We may think that great stories begin and end with nothing more than unbridled creativity. While creativity is certainly important, it’s not the foundation of a great story. The foundation for all great stories involves the exact same elements. Think of these common elements like a skeleton. They all must have the same bones and structure or else there will be problems. Creativity is the flesh and outward beauty of the story beyond the common structure. But you can have all the beauty imparted by unbridled creativity, but it will still be ugly if the skeleton is misshapen, misconnected, or unrecognizable.

All great stories have the same elements in common:

  • They all follow a three-act (actually four) structure.
  • They all feature a hero and a villain.
  • The Hero is sympathetic.
  • The Villain is bad. Really
  • They all feature a thematic question pondered by the Hero and a thematic argument offered by the Villain.
  • The Hero follows a path through four different archetypes (Orphan, Wanderer, Warrior, and Martyr) that corresponds with each act.
  • The same eight supporting roles are always present: Hero, Villain, Protector, Deflector, Believer, Doubter, Thinker, and Feeler.
  • There is an innocent “stakes” character who is in great peril. A peril that is ultimately dependent upon the Hero’s success.

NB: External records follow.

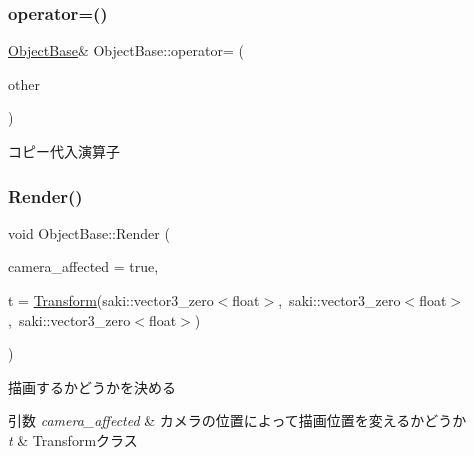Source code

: \subsubsection{\texorpdfstring{operator=()}{operator=()}}
{\footnotesize\ttfamily \mbox{\hyperlink{class_object_base}{Object\+Base}}\& Object\+Base\+::operator= (\begin{DoxyParamCaption}\item[{const \mbox{\hyperlink{class_object_base}{Object\+Base}} \&}]{other }\end{DoxyParamCaption})\hspace{0.3cm}{\ttfamily [inline]}}



コピー代入演算子 

\mbox{\label{class_object_base_a0f39c1b6f0f829ed271bd0fca9fe4756}} 
\subsubsection{\texorpdfstring{Render()}{Render()}}
{\footnotesize\ttfamily void Object\+Base\+::\+Render (\begin{DoxyParamCaption}\item[{bool}]{camera\+\_\+affected = {\ttfamily true},  }\item[{const \mbox{\hyperlink{common_8h_a1c43cb8f0d8a41901f3ce4c67dbbce20}{Transform}} \&}]{t = {\ttfamily \mbox{\hyperlink{common_8h_a1c43cb8f0d8a41901f3ce4c67dbbce20}{Transform}}(saki\+:\+:vector3\+\_\+zero$<$float$>$,~saki\+:\+:vector3\+\_\+zero$<$float$>$,~saki\+:\+:vector3\+\_\+zero$<$float$>$)} }\end{DoxyParamCaption})}



描画するかどうかを決める 


\begin{DoxyParams}{引数}
{\em camera\+\_\+affected} & カメラの位置によって描画位置を変えるかどうか \\
\hline
{\em t} & Transformクラス \\
\hline
\end{DoxyParams}
\mbox{\label{class_object_base_aeac51d868beeb7f7fe900407b76b93a2}}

Throughout my career I have worked to perfect this method of storytelling through countless hours of research, the experience afforded by well over 100 jury trials, and teaching these methods to other lawyers in legal seminars. I have learned unequivocally when a great defense story can be extracted through the trial process of jury selection, opening statements, cross-examination (by far the most important skill your lawyer needs to possess), and closing arguments, the prospects of victory are almost a certainty.

However, when the common elements of a great trial story are absent, your lawyer should be able to spot this deficiency and seamlessly move on to a different kind of story: a story of mitigation, or a story supporting a legal excuse or technical defense.

One thing is clear. Storytelling is the most vital and foundational part of any effective defense.